(Records for processing Opens)
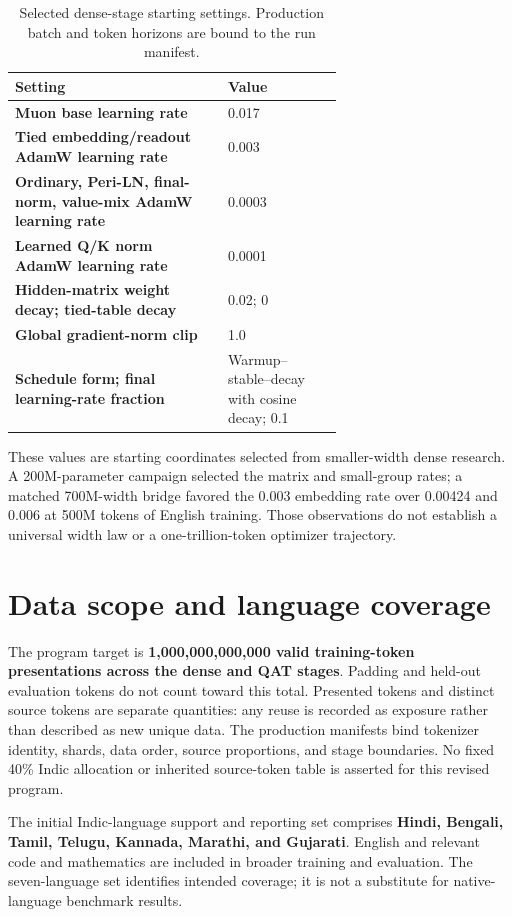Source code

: \documentclass[11pt]{article}
\begin{document}
\begin{table}[ht]
\centering
\caption{Selected dense-stage starting settings. Production batch and token
horizons are bound to the run manifest.}
\label{tab:optimizer}
\small
\begin{tabularx}{\linewidth}{@{}>{\bfseries}p{0.65\linewidth}X@{}}
\toprule
Setting & Value \\
\midrule
Muon base learning rate & 0.017 \\
Tied embedding/readout AdamW learning rate & 0.003 \\
Ordinary, Peri-LN, final-norm, value-mix AdamW learning rate & 0.0003 \\
Learned Q/K norm AdamW learning rate & 0.0001 \\
Hidden-matrix weight decay; tied-table decay & 0.02; 0 \\
Global gradient-norm clip & 1.0 \\
Schedule form; final learning-rate fraction & Warmup--stable--decay with cosine decay; 0.1 \\
\bottomrule
\end{tabularx}
\end{table}

These values are starting coordinates selected from smaller-width dense
research. A 200M-parameter campaign selected the matrix and small-group
rates; a matched 700M-width bridge favored the 0.003 embedding rate over
0.00424 and 0.006 at 500M tokens of English training. Those observations do
not establish a universal width law or a one-trillion-token optimizer
trajectory.

\section{Data scope and language coverage}

The program target is \textbf{1,000,000,000,000 valid training-token
presentations across the dense and QAT stages}. Padding and held-out
evaluation tokens do not count toward this total. Presented tokens and
distinct source tokens are separate quantities: any reuse is recorded as
exposure rather than described as new unique data. The production manifests
bind tokenizer identity, shards, data order, source proportions, and stage
boundaries. No fixed 40\% Indic allocation or inherited source-token table
is asserted for this revised program.

The initial Indic-language support and reporting set comprises \textbf{Hindi,
Bengali, Tamil, Telugu, Kannada, Marathi, and Gujarati}. English and
relevant code and mathematics are included in broader training and
evaluation. The seven-language set identifies intended coverage; it is not
a substitute for native-language benchmark results.
\end{document}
(Records for processing Closes)
Your objective ▸ The records above should be returned exactly; no image belongs in the copy.

Answer to this exercise ▸
Source code

: \documentclass[11pt]{article}
\begin{document}
\begin{table}[ht]
\centering
\caption{Selected dense-stage starting settings. Production batch and token
horizons are bound to the run manifest.}
\label{tab:optimizer}
\small
\begin{tabularx}{\linewidth}{@{}>{\bfseries}p{0.65\linewidth}X@{}}
\toprule
Setting & Value \\
\midrule
Muon base learning rate & 0.017 \\
Tied embedding/readout AdamW learning rate & 0.003 \\
Ordinary, Peri-LN, final-norm, value-mix AdamW learning rate & 0.0003 \\
Learned Q/K norm AdamW learning rate & 0.0001 \\
Hidden-matrix weight decay; tied-table decay & 0.02; 0 \\
Global gradient-norm clip & 1.0 \\
Schedule form; final learning-rate fraction & Warmup--stable--decay with cosine decay; 0.1 \\
\bottomrule
\end{tabularx}
\end{table}

These values are starting coordinates selected from smaller-width dense
research. A 200M-parameter campaign selected the matrix and small-group
rates; a matched 700M-width bridge favored the 0.003 embedding rate over
0.00424 and 0.006 at 500M tokens of English training. Those observations do
not establish a universal width law or a one-trillion-token optimizer
trajectory.

\section{Data scope and language coverage}

The program target is \textbf{1,000,000,000,000 valid training-token
presentations across the dense and QAT stages}. Padding and held-out
evaluation tokens do not count toward this total. Presented tokens and
distinct source tokens are separate quantities: any reuse is recorded as
exposure rather than described as new unique data. The production manifests
bind tokenizer identity, shards, data order, source proportions, and stage
boundaries. No fixed 40\% Indic allocation or inherited source-token table
is asserted for this revised program.

The initial Indic-language support and reporting set comprises \textbf{Hindi,
Bengali, Tamil, Telugu, Kannada, Marathi, and Gujarati}. English and
relevant code and mathematics are included in broader training and
evaluation. The seven-language set identifies intended coverage; it is not
a substitute for native-language benchmark results.
\end{document}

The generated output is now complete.